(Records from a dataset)

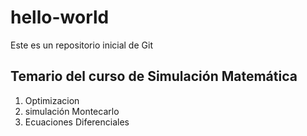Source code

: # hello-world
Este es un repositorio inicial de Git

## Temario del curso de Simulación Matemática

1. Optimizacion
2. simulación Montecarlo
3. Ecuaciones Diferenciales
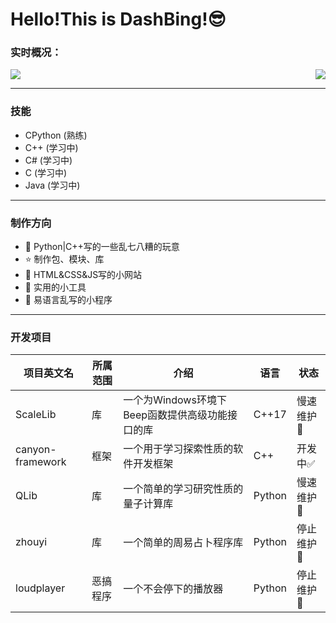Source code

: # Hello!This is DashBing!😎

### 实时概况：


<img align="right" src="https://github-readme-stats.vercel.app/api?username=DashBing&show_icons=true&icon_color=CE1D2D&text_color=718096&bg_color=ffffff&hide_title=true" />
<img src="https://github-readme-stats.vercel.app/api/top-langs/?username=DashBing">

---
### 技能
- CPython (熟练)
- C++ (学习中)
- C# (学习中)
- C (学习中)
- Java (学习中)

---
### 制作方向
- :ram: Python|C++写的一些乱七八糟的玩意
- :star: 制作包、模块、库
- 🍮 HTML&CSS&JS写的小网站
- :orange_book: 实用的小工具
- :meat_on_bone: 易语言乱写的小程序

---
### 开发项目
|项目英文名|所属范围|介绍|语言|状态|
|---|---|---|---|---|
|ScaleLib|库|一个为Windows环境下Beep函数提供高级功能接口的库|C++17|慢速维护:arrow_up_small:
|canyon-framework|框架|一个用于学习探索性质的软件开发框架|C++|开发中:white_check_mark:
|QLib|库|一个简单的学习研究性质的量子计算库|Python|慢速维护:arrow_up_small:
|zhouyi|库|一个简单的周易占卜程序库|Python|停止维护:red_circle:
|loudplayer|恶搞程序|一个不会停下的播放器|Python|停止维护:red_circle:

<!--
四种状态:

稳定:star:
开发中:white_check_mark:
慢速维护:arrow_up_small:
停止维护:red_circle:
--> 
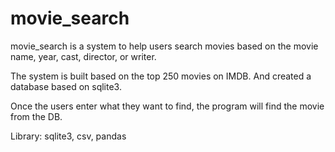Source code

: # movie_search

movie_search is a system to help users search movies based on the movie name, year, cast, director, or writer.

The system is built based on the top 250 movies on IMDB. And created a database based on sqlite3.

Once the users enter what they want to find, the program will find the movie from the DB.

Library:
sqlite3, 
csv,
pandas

[TASK]: Without including any picture, restate every entry above exactly.

[SOLUTION FOR THIS TASK]:
Source code

: # hello-world
Este es un repositorio inicial de Git

## Temario del curso de Simulación Matemática

1. Optimizacion
2. simulación Montecarlo
3. Ecuaciones Diferenciales
Source code

: # Hello!This is DashBing!😎

### 实时概况：


<img align="right" src="https://github-readme-stats.vercel.app/api?username=DashBing&show_icons=true&icon_color=CE1D2D&text_color=718096&bg_color=ffffff&hide_title=true" />
<img src="https://github-readme-stats.vercel.app/api/top-langs/?username=DashBing">

---
### 技能
- CPython (熟练)
- C++ (学习中)
- C# (学习中)
- C (学习中)
- Java (学习中)

---
### 制作方向
- :ram: Python|C++写的一些乱七八糟的玩意
- :star: 制作包、模块、库
- 🍮 HTML&CSS&JS写的小网站
- :orange_book: 实用的小工具
- :meat_on_bone: 易语言乱写的小程序

---
### 开发项目
|项目英文名|所属范围|介绍|语言|状态|
|---|---|---|---|---|
|ScaleLib|库|一个为Windows环境下Beep函数提供高级功能接口的库|C++17|慢速维护:arrow_up_small:
|canyon-framework|框架|一个用于学习探索性质的软件开发框架|C++|开发中:white_check_mark:
|QLib|库|一个简单的学习研究性质的量子计算库|Python|慢速维护:arrow_up_small:
|zhouyi|库|一个简单的周易占卜程序库|Python|停止维护:red_circle:
|loudplayer|恶搞程序|一个不会停下的播放器|Python|停止维护:red_circle:

<!--
四种状态:

稳定:star:
开发中:white_check_mark:
慢速维护:arrow_up_small:
停止维护:red_circle:
--> 
Source code

: # movie_search

movie_search is a system to help users search movies based on the movie name, year, cast, director, or writer.

The system is built based on the top 250 movies on IMDB. And created a database based on sqlite3.

Once the users enter what they want to find, the program will find the movie from the DB.

Library:
sqlite3, 
csv,
pandas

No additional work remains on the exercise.